According to the Encyclopedia of Oklahoma History and Culture, the Arkansas Band of the Osage Nation settled in the Three Forks area (the junction of the Arkansas River, Grand River, and Verdigris River during the 1760s and established two villages called Pasuga and Pasona in what is now Rogers County. Pasona was near an ancient earthwork platform mound near the Verdigris River. It was later called Claremore Mound, to honor Osage chief Claremore (aka Gra-mon in Osage, meaning Arrow Going Home; his name was first recorded by French colonists as Clermont.)

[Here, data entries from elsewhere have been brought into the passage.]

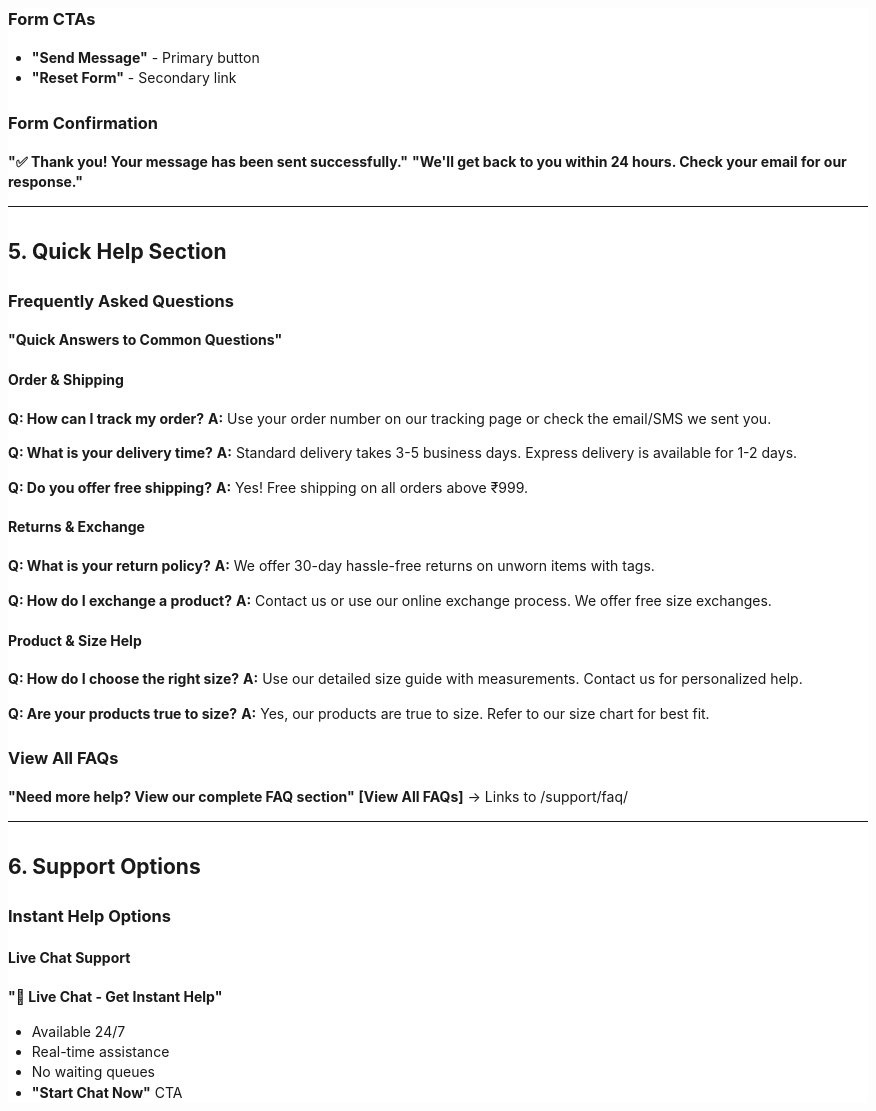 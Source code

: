 ### Form CTAs
- **"Send Message"** - Primary button
- **"Reset Form"** - Secondary link

### Form Confirmation
**"✅ Thank you! Your message has been sent successfully."**
**"We'll get back to you within 24 hours. Check your email for our response."**

---

## 5. Quick Help Section

### Frequently Asked Questions
**"Quick Answers to Common Questions"**

#### Order & Shipping
**Q: How can I track my order?**
**A:** Use your order number on our tracking page or check the email/SMS we sent you.

**Q: What is your delivery time?**
**A:** Standard delivery takes 3-5 business days. Express delivery is available for 1-2 days.

**Q: Do you offer free shipping?**
**A:** Yes! Free shipping on all orders above ₹999.

#### Returns & Exchange
**Q: What is your return policy?**
**A:** We offer 30-day hassle-free returns on unworn items with tags.

**Q: How do I exchange a product?**
**A:** Contact us or use our online exchange process. We offer free size exchanges.

#### Product & Size Help
**Q: How do I choose the right size?**
**A:** Use our detailed size guide with measurements. Contact us for personalized help.

**Q: Are your products true to size?**
**A:** Yes, our products are true to size. Refer to our size chart for best fit.

### View All FAQs
**"Need more help? View our complete FAQ section"**
**[View All FAQs]** → Links to /support/faq/

---

## 6. Support Options

### Instant Help Options

#### Live Chat Support
**"💬 Live Chat - Get Instant Help"**
- Available 24/7
- Real-time assistance
- No waiting queues
- **"Start Chat Now"** CTA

In 1828, Cherokee bands who had left the Southeast early exchanged their Arkansas land for an area that included present-day Rogers County. This had been ceded by the Osage in 1825 under a treaty to the United States. The area became organized by the Cherokee Nation as the Saline District of their portion of Indian Territory. In 1907 the western portion of that district was organized as the Cooweescoowee District.

Upon statehood in 1908, the district was designated as a county named Cooweescoowee. Residents supported renaming the county in honor of Clement Vann Rogers, an early Cherokee settler and prominent rancher here.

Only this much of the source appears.